Tens of thousands of Afghans have fled the northern city of Kunduz as clashes continue between government forces and the Taliban, while militants have launched a large-scale attack in the south.
The United Nations Office for the Coordination of Humanitarian Affairs (OCHA) said more than 33,000 residents had been forced to leave Kunduz since the Taliban launched a multi-pronged attack on October 3.
The fighting has left residents in the strategic regional capital in northern Afghanistan facing a looming humanitarian crisis as water, food, medicine, and electricity supplies run short.
Danielle Moylan, information officer at OCHA in Kabul, told RFE/RL by telephone on October 10 that the UN was "deeply concerned about the humanitarian situation in Kunduz city."

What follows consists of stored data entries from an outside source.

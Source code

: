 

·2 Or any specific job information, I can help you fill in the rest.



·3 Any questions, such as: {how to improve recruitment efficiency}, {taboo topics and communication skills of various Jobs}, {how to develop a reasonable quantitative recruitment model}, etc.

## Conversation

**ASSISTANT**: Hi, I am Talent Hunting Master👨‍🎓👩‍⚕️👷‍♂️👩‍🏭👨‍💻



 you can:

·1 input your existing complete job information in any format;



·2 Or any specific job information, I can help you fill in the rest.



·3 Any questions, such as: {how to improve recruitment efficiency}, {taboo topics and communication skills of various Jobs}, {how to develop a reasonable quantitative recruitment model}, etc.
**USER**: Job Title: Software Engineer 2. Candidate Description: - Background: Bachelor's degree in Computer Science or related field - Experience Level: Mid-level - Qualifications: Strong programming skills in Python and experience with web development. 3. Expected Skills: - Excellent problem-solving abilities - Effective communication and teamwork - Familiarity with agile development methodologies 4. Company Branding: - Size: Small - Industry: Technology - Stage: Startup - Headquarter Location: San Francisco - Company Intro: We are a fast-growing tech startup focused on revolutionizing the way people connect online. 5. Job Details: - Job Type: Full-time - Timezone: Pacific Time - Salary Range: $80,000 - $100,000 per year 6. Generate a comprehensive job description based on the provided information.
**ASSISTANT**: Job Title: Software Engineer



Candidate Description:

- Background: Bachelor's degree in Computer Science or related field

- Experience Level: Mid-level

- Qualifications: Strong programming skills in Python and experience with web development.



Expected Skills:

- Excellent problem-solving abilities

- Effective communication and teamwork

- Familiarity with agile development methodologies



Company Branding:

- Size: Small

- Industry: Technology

"People really are now in their eighth day of having very limited access to electricity and water," she said. "We are receiving continuous reports that there is little food in the city, and when people go out to find food, they do risk being caught in crossfire or fighting."

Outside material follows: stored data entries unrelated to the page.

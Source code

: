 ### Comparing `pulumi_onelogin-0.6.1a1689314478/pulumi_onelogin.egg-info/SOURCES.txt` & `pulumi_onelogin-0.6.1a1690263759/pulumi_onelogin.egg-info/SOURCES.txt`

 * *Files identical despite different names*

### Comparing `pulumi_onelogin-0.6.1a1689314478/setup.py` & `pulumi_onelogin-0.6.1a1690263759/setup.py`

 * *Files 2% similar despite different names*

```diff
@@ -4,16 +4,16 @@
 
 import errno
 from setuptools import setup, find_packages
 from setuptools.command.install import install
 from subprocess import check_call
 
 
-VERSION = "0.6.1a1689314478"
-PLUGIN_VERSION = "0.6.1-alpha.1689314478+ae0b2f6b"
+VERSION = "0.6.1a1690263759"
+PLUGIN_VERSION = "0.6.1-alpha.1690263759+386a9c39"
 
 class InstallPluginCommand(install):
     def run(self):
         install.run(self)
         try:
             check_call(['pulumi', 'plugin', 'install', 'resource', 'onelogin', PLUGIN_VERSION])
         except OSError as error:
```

According to the Afghan Ministry of Refugees, the number of those forced to flee could reach as high as 100,000.
Government troops, backed by Afghan special forces and U.S. air strikes, are struggling to clear the city of hundreds of Taliban fighters who have taken positions in residential areas and have entrenched themselves on the outskirts of the city.
On October 10, Afghan forces were still conducting "clearing operations" throughout Kunduz, which briefly fell to the Taliban last year.
Fighting In South
Meanwhile, at least 10 police officers have been killed in an apparent suicide car bombing in Lashkar Gah, the capital of the southern Helmand Province.

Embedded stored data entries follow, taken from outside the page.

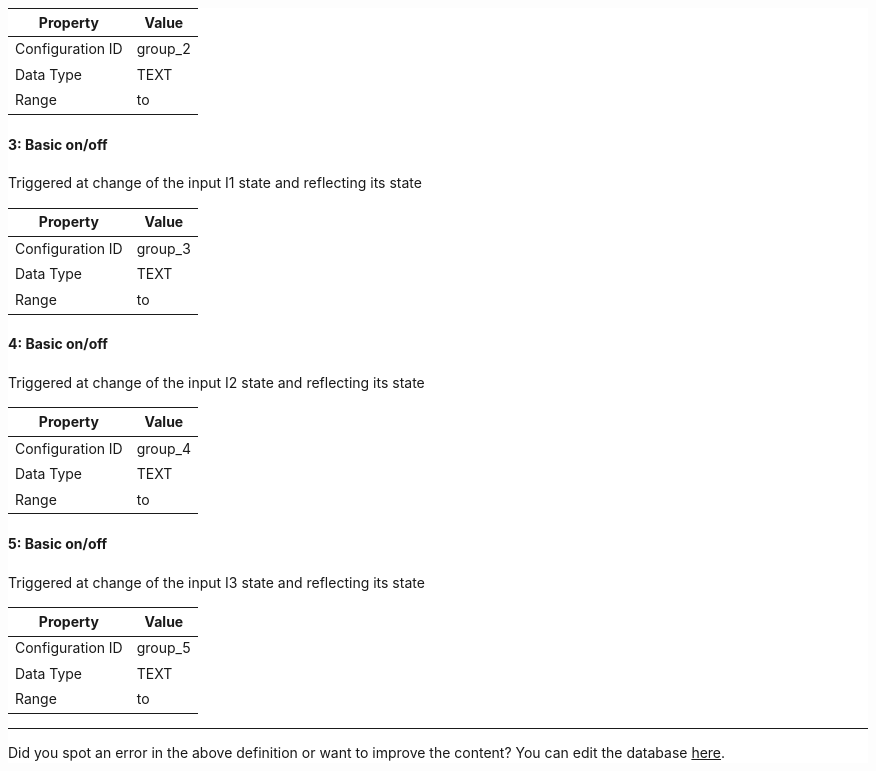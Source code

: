 | Property         | Value    |
|------------------|----------|
| Configuration ID | group_2 |
| Data Type        | TEXT |
| Range |  to  |


#### 3: Basic on/off

Triggered at change of the input I1 state and reflecting its state


| Property         | Value    |
|------------------|----------|
| Configuration ID | group_3 |
| Data Type        | TEXT |
| Range |  to  |


#### 4: Basic on/off

Triggered at change of the input I2 state and reflecting its state


| Property         | Value    |
|------------------|----------|
| Configuration ID | group_4 |
| Data Type        | TEXT |
| Range |  to  |


#### 5: Basic on/off

Triggered at change of the input I3 state and reflecting its state


| Property         | Value    |
|------------------|----------|
| Configuration ID | group_5 |
| Data Type        | TEXT |
| Range |  to  |


---

Did you spot an error in the above definition or want to improve the content?
You can edit the database [here](http://www.cd-jackson.com/index.php/zwave/zwave-device-database/zwave-device-list/devicesummary/354).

Haji Marjan, the police chief of Nad Ali district, said that four civilians were also killed and the death toll from the October 10 attack was likely to rise.
Afghan Interior Ministry spokesman Sediq Sediqqi said the Taliban also launched a large-scale attack on the security checkpoints in Lashkar Gah.
Sediqqi added that the Afghan security forces "will soon push them back."
The Taliban has been on the outskirts of Lashkar Gah for months as part of their march across Helmand, where much of the world's opium is produced.
Provincial officials have said the Taliban now controls 85 percent of the province, while only a year ago the government controlled 80 percent.